Reasons for Designation
In Cumbria and Northumberland several distinctive types of native settlements
dating to the Roman period have been identified. The majority were small, non-
defensive, enclosed homesteads or farms. In many areas they were of stone
construction, although in the coastal lowlands timber-built variants were also
common. In much of Northumberland, especially in the Cheviots, the enclosures
were curvilinear in form. Further south a rectangular form was more common.
Elsewhere, especially near the Scottish border, another type occurs where the
settlement enclosure was `scooped' into the hillslope. Frequently the
enclosures reveal a regularity and similarity of internal layout. The standard
layout included one or more stone round-houses situated towards the rear of
the enclosure, facing the single entranceway. In front of the houses were
pathways and small enclosed yards. Homesteads normally had only one or two
houses, but larger enclosures could contain as many as six. At some sites the
settlement appears to have grown, often with houses spilling out of the main
enclosure and clustered around it. At these sites up to 30 houses may be
found. In the Cumbrian uplands the settlements were of less regimented form
and unenclosed clusters of houses of broadly contemporary date are also known.
These homesteads were being constructed and used by non-Roman natives
throughout the period of the Roman occupation. Their origins lie in settlement
forms developed before the arrival of the Romans. These homesteads are common
throughout the uplands where they frequently survive as well-preserved
earthworks. In lowland coastal areas they were also originally common,
although there they can frequently only be located through aerial photography.
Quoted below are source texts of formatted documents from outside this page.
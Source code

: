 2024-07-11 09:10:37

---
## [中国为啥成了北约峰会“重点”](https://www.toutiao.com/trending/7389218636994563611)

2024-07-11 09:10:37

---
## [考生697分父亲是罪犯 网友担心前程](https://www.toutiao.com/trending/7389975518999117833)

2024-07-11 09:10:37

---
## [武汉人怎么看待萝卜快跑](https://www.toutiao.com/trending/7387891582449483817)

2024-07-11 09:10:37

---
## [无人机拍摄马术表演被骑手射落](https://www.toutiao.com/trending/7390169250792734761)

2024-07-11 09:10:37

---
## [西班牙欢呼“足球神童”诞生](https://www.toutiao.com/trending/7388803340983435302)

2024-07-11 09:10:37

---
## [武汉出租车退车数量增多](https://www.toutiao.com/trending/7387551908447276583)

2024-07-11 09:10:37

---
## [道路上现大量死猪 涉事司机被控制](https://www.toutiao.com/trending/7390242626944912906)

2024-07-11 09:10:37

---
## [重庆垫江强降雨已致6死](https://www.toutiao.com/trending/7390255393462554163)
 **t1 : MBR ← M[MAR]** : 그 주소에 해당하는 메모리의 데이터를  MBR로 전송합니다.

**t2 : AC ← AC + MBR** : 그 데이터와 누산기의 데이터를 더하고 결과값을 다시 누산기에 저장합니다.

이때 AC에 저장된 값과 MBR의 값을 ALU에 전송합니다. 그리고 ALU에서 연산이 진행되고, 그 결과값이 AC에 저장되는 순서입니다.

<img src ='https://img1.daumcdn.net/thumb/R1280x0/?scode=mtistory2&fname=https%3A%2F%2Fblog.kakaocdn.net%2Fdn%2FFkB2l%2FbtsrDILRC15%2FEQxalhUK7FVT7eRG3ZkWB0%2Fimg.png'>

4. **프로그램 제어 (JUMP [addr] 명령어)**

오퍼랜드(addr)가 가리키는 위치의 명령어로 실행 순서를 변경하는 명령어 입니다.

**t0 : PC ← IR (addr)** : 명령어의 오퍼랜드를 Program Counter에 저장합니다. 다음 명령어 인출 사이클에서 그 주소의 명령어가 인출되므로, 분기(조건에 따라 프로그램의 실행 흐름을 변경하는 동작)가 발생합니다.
All homestead sites which survive substantially intact will normally be
identified as nationally important.
The settlement 300m north of The Heugh is well preserved and retains
significant archaeological deposits. It is one of a group of similar Romano-
British settlements in the area and will contribute to any study of the
settlement pattern at this time.
The monument includes the remains of a settlement of Romano-British date,
situated above the confluence of two deeply incised streams on the left bank
of the River North Tyne. The settlement, sub-rectangular in shape, measures a
maximum of 62m east to west by 86m north to south within two ramparts of stone
and earth and a medial ditch. The surrounding ditch, very well defined for
most of its circuit, is on average 5m wide and a maximum of 1.8m deep. Within
the ditch there is an inner rampart, now only visible in places and best
preserved on the south side where it is constructed of large blocks of stone.
Here, it is 3m wide and stands to a height of 1.3m. Outside the ditch there
are traces of a second rampart best preserved on the eastern side of the
enclosure. There is an entrance in the centre of the eastern wall from where
traces of two parallel banks 0.2m high lead into the centre of the enclosure.
Situated at the centre of the enclosure there is one of at least six
stone-founded circular houses; it is 13m in diameter and stands to 0.5m high.
The remainder of the houses, all but one of which are situated in the southern
half of the enclosure, are constructed of stone and earth walls standing to
0.5m high and measure between 3m and 12m in diameter. One of the houses was
partially excavated in the 1870s when the interior was found to have a stone
flagged floor and a fireplace formed of seven stone slabs set on edge with a
hearth stone 70cm by 40cm.
The site of the monument is shown on the attached map extract.
It includes a 2 metre boundary around the archaeological features,
considered to be essential for the monument's support and preservation.